After that we went for a walk through the markets in town and enjoyed a late breakfast before heading home to our various chores. A lovely day, all the more precious because I spent it with the man I love.

Tonight I'll get back to my crochet...

...and tomorrow I might watch another of Lisa's videos. She has seasonal meal prep ones and I'm thinking spring might be a good one to re-watch.
I'll share it below just in case you're after ideas like I was.

Bless you lovely friends, and may the week ahead abound in laughter, a rested mind, refreshed body, inspired conversations, good food, stitching and a very large dose of Jesus' love to share with others.

loving hugs


  1. Hi Jenny,
    Enjoy the fruits...meals...of your labour :)

  2. You are always so busy and helpful. Thanks for sharing

  3. Thank you. Here in Florida we have an abundance of vegtables & a hurricane coming right for us here in Florida.

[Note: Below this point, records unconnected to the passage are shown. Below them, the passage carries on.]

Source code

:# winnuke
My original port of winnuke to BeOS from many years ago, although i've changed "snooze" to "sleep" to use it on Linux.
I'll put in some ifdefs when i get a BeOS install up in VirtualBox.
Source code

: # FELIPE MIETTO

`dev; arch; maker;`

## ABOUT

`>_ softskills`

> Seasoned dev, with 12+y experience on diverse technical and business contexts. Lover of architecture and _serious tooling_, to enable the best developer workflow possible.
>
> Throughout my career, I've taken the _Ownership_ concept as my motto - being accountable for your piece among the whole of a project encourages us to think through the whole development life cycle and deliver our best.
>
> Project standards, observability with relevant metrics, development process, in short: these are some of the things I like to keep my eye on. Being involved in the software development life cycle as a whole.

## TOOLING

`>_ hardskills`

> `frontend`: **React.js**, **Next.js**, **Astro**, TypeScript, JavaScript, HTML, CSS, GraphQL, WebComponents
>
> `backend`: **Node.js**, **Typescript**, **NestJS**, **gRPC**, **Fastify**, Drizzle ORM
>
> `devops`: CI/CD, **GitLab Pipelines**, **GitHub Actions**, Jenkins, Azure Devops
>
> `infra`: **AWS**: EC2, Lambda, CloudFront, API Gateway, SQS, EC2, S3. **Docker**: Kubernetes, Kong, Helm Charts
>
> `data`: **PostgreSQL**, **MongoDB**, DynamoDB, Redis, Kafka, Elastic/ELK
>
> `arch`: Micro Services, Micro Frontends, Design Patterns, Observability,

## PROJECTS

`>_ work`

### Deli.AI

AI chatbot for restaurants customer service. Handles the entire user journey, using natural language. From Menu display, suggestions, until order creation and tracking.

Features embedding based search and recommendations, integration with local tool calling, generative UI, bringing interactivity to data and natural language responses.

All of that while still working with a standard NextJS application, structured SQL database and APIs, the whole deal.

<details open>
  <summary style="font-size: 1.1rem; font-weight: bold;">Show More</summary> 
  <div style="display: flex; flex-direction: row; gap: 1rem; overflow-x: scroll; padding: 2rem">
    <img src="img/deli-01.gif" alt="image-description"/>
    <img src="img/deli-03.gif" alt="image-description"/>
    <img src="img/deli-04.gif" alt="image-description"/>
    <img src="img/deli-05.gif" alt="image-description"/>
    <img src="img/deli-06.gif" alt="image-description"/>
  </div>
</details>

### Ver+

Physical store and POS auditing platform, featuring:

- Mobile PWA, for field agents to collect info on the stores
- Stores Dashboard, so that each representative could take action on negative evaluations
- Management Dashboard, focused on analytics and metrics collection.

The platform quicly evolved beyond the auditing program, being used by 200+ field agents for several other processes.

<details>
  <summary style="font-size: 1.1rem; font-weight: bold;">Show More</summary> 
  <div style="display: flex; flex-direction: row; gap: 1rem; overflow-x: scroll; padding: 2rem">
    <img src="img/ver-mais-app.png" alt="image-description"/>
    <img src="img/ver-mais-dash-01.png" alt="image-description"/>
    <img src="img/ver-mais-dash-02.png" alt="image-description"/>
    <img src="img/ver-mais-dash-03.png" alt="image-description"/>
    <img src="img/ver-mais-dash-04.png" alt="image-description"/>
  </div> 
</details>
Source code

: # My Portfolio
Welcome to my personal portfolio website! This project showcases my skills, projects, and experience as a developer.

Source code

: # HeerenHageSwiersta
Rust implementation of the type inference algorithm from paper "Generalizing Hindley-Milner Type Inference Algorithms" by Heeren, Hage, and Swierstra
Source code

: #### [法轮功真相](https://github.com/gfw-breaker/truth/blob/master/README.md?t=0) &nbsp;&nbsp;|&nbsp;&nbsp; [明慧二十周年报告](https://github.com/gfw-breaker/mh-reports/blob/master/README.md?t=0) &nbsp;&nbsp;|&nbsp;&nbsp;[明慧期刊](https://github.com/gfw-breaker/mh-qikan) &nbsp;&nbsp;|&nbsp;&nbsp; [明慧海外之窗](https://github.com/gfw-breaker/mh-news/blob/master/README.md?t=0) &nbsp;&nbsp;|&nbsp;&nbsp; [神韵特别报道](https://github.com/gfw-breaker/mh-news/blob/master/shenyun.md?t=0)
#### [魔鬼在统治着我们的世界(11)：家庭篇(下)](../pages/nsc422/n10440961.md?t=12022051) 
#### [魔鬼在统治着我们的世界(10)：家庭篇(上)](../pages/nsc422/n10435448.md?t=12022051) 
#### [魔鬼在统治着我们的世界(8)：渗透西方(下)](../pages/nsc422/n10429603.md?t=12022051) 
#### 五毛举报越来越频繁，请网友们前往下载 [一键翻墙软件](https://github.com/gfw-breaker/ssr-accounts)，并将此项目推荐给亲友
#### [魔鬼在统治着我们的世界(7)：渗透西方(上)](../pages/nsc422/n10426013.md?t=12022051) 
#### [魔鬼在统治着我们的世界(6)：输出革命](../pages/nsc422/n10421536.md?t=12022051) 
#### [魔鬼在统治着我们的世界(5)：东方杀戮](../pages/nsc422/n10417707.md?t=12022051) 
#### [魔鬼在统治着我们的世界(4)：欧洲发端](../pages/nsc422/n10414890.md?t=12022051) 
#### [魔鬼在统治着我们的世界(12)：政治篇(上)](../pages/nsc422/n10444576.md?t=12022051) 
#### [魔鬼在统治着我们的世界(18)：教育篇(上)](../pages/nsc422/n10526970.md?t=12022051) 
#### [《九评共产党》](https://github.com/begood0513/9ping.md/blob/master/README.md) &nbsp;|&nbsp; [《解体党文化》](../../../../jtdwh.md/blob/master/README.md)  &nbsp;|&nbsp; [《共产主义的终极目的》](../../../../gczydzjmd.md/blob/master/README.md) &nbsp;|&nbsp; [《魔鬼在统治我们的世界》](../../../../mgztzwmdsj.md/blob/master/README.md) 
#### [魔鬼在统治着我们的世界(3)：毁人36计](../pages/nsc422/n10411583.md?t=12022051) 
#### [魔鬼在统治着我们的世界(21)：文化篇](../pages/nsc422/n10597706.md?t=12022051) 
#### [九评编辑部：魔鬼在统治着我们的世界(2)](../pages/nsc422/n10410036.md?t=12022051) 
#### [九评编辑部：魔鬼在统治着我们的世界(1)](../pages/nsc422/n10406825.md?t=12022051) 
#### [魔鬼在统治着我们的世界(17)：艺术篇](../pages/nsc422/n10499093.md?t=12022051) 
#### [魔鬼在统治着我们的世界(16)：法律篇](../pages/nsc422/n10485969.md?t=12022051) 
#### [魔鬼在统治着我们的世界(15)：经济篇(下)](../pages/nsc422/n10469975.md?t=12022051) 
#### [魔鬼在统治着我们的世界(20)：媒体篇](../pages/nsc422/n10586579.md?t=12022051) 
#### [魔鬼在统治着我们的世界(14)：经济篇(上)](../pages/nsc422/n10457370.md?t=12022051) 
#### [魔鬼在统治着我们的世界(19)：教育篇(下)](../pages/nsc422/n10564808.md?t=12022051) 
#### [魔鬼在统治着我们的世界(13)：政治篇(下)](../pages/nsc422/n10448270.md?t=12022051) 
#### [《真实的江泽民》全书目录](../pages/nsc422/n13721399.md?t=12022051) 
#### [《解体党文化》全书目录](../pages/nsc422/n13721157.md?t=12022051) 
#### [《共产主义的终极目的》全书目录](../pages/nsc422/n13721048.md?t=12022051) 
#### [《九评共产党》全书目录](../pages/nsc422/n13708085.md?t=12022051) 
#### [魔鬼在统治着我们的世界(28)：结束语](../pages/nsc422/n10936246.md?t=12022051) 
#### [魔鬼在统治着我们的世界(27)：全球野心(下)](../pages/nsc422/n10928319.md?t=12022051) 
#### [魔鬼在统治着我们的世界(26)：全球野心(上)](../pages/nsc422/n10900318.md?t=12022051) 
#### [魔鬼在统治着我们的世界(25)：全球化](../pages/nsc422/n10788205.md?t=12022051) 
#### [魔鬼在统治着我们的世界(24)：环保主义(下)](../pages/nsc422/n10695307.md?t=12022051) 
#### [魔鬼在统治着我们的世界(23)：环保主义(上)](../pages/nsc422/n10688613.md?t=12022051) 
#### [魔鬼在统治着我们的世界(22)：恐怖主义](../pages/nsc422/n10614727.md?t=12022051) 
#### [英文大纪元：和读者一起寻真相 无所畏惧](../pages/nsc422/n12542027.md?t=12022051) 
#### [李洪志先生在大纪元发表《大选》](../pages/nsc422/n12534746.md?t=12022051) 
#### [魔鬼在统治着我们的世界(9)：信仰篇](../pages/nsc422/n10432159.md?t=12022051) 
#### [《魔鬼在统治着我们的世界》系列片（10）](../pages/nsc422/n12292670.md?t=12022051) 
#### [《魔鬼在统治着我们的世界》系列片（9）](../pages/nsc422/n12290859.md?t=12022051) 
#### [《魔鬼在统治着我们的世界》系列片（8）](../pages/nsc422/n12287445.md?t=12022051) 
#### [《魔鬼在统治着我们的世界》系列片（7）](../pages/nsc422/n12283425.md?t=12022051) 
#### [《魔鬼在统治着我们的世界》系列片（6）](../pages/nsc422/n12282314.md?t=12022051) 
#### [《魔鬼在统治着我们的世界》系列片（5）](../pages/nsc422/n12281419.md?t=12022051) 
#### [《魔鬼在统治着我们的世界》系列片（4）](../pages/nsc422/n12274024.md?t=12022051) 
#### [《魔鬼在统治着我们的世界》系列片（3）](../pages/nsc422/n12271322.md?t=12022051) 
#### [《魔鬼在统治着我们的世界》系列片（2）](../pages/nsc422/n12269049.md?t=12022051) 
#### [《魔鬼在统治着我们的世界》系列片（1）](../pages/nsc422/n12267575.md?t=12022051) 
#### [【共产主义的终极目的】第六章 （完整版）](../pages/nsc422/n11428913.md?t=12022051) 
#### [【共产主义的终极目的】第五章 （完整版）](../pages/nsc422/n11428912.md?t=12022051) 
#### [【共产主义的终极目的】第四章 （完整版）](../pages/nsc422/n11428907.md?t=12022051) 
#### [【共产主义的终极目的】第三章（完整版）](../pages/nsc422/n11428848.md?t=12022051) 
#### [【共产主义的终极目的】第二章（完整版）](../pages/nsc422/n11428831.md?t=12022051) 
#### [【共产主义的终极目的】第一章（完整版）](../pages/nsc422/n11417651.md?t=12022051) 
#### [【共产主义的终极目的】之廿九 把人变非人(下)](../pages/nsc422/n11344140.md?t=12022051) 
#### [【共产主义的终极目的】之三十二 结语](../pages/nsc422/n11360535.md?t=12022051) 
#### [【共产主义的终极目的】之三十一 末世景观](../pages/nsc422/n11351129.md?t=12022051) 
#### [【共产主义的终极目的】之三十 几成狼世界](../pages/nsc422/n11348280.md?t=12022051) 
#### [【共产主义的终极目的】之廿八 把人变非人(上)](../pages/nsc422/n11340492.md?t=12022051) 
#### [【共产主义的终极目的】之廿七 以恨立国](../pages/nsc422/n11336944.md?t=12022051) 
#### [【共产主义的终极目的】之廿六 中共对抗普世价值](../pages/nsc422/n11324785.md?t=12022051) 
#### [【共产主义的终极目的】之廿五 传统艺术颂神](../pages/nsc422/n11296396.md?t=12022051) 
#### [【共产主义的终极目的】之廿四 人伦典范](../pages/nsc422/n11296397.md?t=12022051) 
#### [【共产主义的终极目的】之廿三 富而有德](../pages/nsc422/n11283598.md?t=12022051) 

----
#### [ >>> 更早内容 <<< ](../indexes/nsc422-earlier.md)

We battened down the hatches yesterday. Today is a very good day to premake foods. It will also keep my mind busy & my mood happy. Take care

  4. I love your beautiful glass dishes of meal prep foods....Looks like art work. Your garden is very productive and looks very healthy

  5. It seems you and your garden are truly flourishing! Seeing all the food prep, and the time you must spend on it, makes me ever-so-grateful that my hubs is the cook. I am blessed that my biggest kitchen task is to make fresh-pressed vegetable juice each morning. He handles everything else. Still, it would be a treat to walk around a garden such as yours. It's wonderful to see how you're learning and making use of what you grow. Keep up the great efforts!

  6. I love your blogs and spending time with you and your family. Love your stitching and food. Looking forward to some recipes. :)

  7. Food looks yummy! Hand work is so relaxing!

  8. Your hard work has paid off abundantly. Thanks for sharing. God bless you.

  9. I'm so glad you and your DH had a lovely morning together. Those no-specific-goal times are some of my best memories. =) Your yard looks wonderful. Definitely an edible garden yard! This winter is being so good for you.

  10. Your garden is looking lovely and doing really well.
    If you would like to grow silverbeer for the chooks, you just cover the little plants with a piece of steel mesh and support it 2 bricks high, the hens can peck a bit as it grows through and not scratch it up, as the plant is 2 bricks high, the roots should be strong enough to hold it .

  11. You are definitely enjoying the fruits (and vegetables) of your labors!! You and Mr. E have put in the time, effort and energy necessary for your garden to flourish. I love seeing your abundant harvest! There is nothing like eating what you have grown. It is so nice to be able to spend a day with Mr. E...I miss seeing pictures of your travels!

  12. Wonderful garden and good prep. I find it helpful to plan my weeks menu which can be changed easily.

  13. Crumbs that looks like a lot of work Jenny. To be honest I have Sundays off and if anything needs doing I do it during the week. Your food looks lovely, absolutely delicious.

  14. Hi Jenny, I am jealous that your winter garden produces so much delicious food! In Canberra we have too much frost for much to grow but we have had success with parsley, Chinese cabbage and baby spinach (covered at night). Enjoy!

  15. I serendipitously found myself prepping for dinners in a different manner. When the kids left and we retired, I was so use to cooking for six, that I continue to do that at least for the entrees. That cut my meal prep in half as I only have to make sides and dessert( which is no problem - hehe). For instance, tonight we had chicken wings which I made weeks ago, froze them in batches. Tonight, took one out and warmed them up, made rice, and rewarmed some leftover broccoli and there was dinner along with some volunteer tomatoes and ice for dessert. Life is good. Sadly, it's too hot here to plant a garden - the volunteer cherry tomatoes are the only one we have going.

  16. Hi Jenny. What abundance, it's fantastic. I am interested to know how you use dill? Thanks as always for your inspiration

  17. Our garden tomatoes are just ripening here in middle Indiana. The squirrels or rabbits got the first two, so now I bring in before they are completely ripe. You are really organized with meal planning. Flowers look great. Enjoy your time. Stay safe.